This edamame and snap pea stir-fry is a quick and easy way to get your vegetables in. It's packed with flavor from the ginger, soy sauce, and black pepper, and it's a great way to use up leftover edamame. Simply heat some oil in a skillet or wok, add the onion and bell pepper, and cook until softened. Then add the snap peas and edamame and cook until tender-crisp. Finally, stir in the ginger, soy sauce, water, and black pepper, and cook for an additional minute, or until the sauce has thickened.
Edamame and snap pea stir-fries are a staple of Chinese cuisine, but they're also popular in other parts of Asia. The dish is thought to have originated in Sichuan province, where it's often served as a side dish to rice or noodles. The combination of edamame and snap peas provides a nice balance of textures and flavors, and the ginger, soy sauce, and black pepper add a savory and slightly spicy flavor.
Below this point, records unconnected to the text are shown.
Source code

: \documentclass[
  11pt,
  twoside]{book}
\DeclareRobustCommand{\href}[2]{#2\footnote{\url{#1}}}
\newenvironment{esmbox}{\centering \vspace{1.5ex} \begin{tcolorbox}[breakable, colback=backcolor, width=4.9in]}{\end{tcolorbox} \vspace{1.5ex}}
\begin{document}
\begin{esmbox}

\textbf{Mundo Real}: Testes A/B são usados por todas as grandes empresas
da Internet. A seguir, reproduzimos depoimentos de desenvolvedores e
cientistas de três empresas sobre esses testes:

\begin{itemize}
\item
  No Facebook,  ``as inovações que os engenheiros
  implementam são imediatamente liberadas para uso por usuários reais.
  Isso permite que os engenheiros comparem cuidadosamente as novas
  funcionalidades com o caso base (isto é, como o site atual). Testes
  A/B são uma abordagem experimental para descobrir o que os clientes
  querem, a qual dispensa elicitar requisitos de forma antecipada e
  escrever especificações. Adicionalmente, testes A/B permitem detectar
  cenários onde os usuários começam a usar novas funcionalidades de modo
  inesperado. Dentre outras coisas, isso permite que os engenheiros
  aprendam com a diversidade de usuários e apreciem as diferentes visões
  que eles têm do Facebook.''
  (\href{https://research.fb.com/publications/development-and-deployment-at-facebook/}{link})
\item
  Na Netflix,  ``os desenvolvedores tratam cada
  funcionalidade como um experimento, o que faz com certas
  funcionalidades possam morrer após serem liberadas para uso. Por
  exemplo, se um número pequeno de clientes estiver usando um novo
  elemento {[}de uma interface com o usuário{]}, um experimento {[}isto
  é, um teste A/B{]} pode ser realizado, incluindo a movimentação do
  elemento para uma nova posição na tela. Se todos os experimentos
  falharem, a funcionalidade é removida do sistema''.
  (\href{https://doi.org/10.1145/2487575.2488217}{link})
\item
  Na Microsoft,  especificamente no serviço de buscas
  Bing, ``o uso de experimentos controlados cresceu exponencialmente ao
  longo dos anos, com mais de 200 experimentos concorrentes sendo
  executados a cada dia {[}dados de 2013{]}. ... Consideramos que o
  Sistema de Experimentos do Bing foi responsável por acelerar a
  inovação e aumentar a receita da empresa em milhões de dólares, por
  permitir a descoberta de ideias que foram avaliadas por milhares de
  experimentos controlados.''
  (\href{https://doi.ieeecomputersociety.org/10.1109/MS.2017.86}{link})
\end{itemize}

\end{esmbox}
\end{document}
This stir-fry is a quick and easy way to get your vegetables in, and it's a great way to use up leftover edamame.
Prep time: 10 | Cook time: 10 | Serves: 2
Ingredients
1 tablespoon vegetable oil
1/2 onion, thinly sliced
1 red bell pepper, thinly sliced
1 cup snap peas, trimmed
1 cup shelled edamame
1 tablespoon grated fresh ginger
2 tablespoons soy sauce
1 tablespoon water
1/4 teaspoon black pepper
Instructions
Heat the oil in a large skillet or wok over medium-high heat.
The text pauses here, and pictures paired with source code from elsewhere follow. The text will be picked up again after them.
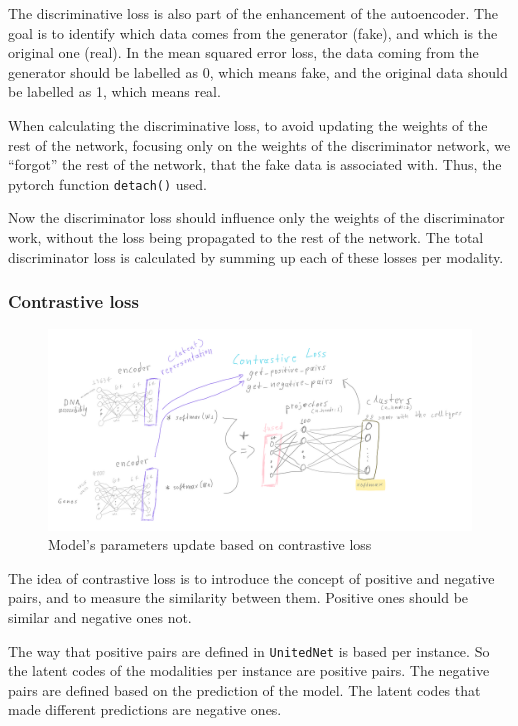 \documentclass[12pt, a4paper]{article}
\begin{document}
The discriminative loss is also part of the enhancement of the autoencoder. The goal is to identify which data comes from the generator (fake), and which is the original one (real). In the mean squared error loss, the data coming from the generator should be labelled as 0, which means fake, and the original data should be labelled as 1, which means real.

When calculating the discriminative loss, to avoid updating the weights of the rest of the network, focusing only on the weights of the discriminator network, we “forgot” the rest of the network, that the fake data is associated with. Thus, the pytorch function \verb|detach()| used. 

Now the discriminator loss should influence only the weights of the discriminator work, without the loss being propagated to the rest of the network. The total discriminator loss is calculated by summing up each of these losses per modality.

\clearpage


\subsubsection{Contrastive loss}

\begin{figure}[h!]
  \centering
  \includegraphics[width=\textwidth]{contrastive_loss.png}
  \caption{Model's parameters update based on contrastive loss}
\end{figure}

The idea of contrastive loss is to introduce the concept of positive and negative pairs, and to measure the similarity between them. Positive ones should be similar and negative ones not.

The way that positive pairs are defined in \verb|UnitedNet| is based per instance. So the latent codes of the modalities per instance are positive pairs. The negative pairs are defined based on the prediction of the model. The latent codes that made different predictions are negative ones.
\end{document}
Add the onion and bell pepper and cook until softened, about 5 minutes.
Add the snap peas and edamame and cook until tender-crisp, about 3 minutes.
Stir in the ginger, soy sauce, water, and black pepper.
Cook for an additional minute, or until the sauce has thickened.
Why It Works
The combination of edamame and snap peas provides a nice balance of textures and flavors.
The ginger, soy sauce, and black pepper add a savory and slightly spicy flavor.
This stir-fry is a quick and easy way to get your vegetables in.